Jess Walter: Schöne Ruinen
Schöne Ruinen ist ein optimistischer Roman über das Scheitern. Der
Titel geht zurück auf ein Zitat in einer Zeitschrift, das Richard Burton als "schöne
Ruine" bezeichnete. Es könnte aber auch auf jede Figur des Romans zutreffen.
Sie alle sind auf die eine oder andere Weise gescheitert: Als Schauspielerin,
als Hotelier, als Musiker, als Schriftsteller, als Filmproduzent. Das heißt
nicht, dass das Schicksal diese Menschen besiegt hätte. Ein verhinderter
Schriftsteller kann ein guter Autoverkäufer werden. Eine Schauspielerin, die
vergeblich auf den großen Durchbruch wartete, kann erfolgreich Schauspiel
lehren. Ein Produzent kann nach der Filmkarriere immer noch schmuddeliges
Reality-TV raushauen.
Wichtiger als die Frage nach der beruflichen Eignung ist doch die nach der Eignung als Mensch. Und da meint der Italiener Pasquale etwas vermurkst zu haben, als er 1962 die amerikanische Schauspielerin Dee Moray hatte ziehen lassen, die in seinem entlegenen Hotel untergetaucht war, unglücklich verliebt in und geschwängert von Richard Burton, der gerade in relativer Nähe Cleopatra drehte. Pasquale und Dee kommen einander menschlich nah, aber ihre eigenen Probleme stehen einer echten Romanze im Weg. Jahrzehnte später taucht Pasquale als alter, radebrechender Mann in Hollywood auf, um der Liebe noch eine Chance zu geben …
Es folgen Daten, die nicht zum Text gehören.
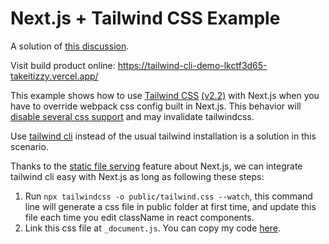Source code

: # Next.js + Tailwind CSS Example

A solution of [this discussion](https://github.com/rsuite/rsuite/discussions/1971).

Visit build product online: https://tailwind-cli-demo-lkctf3d65-takeitizzy.vercel.app/

This example shows how to use [Tailwind CSS](https://tailwindcss.com/) [(v2.2)](https://blog.tailwindcss.com/tailwindcss-2-2) with Next.js when you have to override webpack css config built in Next.js. This behavior will [disable several css support](https://nextjs.org/docs/messages/built-in-css-disabled) and may invalidate tailwindcss.

Use [tailwind cli](https://tailwindcss.com/docs/installation#using-tailwind-cli) instead of the usual tailwind installation is a solution in this scenario.

Thanks to the [static file serving](https://nextjs.org/docs/basic-features/static-file-serving) feature about Next.js, we can integrate tailwind cli easy with Next.js as long as following these steps:

1. Run `npx tailwindcss -o public/tailwind.css --watch`, this command line will generate a css file in public folder at first time, and update this file each time you edit className in react components.
2. Link this css file at `_document.js`. You can copy my code [here](./pages/_document.js).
Man kann mit Schöne Ruinen anfangs hadern: Die Geschichte von der unglücklichen amerikanischen Schauspielerin im malerischen italienischen Seeort lässt sich an wie veredelte Chick-Lit, und die satirischen Seitenhiebe gegen Hollywood sind altbacken (altes Hollywood: hach, Frühstück bei Tiffany / neues Hollywood: würg, alles nur noch verfilmte Videospiele). Von Kapitel zu Kapitel allerdings wird deutlicher, was Jess Walter hier vorhat und warum die vermeintliche Schmonzette in den USA ein beträchtlicher Kritikerliebling war. Diese eine Geschichte ist in Wirklichkeit viele Geschichten. Mit der gleichen Sorgfalt, mit der die Geschichten von Dee und Pasquale erzählt werden, werden auch die der Menschen erzählt, die diese Geschichten beeinflussen. Und die Geschichten, die diese Geschichten beeinflussen. Das können die unmittelbaren Lebensgeschichten der Protagonisten des Buches sein, aber auch eine Kannibalenschnurre aus dem Wilden Westen, in der eine Romanfigur eine gute Drehbuchidee wittert, oder ein Auszug aus dem autobiografischen Kriegsroman, an dem eine andere Figur scheitert. Walters Kunst ist es, bei diesem großen Panorama immer den Überblick zu behalten, alles zu allem in Zusammenhang zu setzen und es durchgehend für den Leser interessant zu gestalten. Wer einmal gepackt ist, bleibt gepackt. Ganz egal, ob er eigentlich lieber über Kannibalen, Rockmusiker, italienische Fischer, amerikanische Autoverkäufer, Hollywood, Idaho oder Edinburgh liest.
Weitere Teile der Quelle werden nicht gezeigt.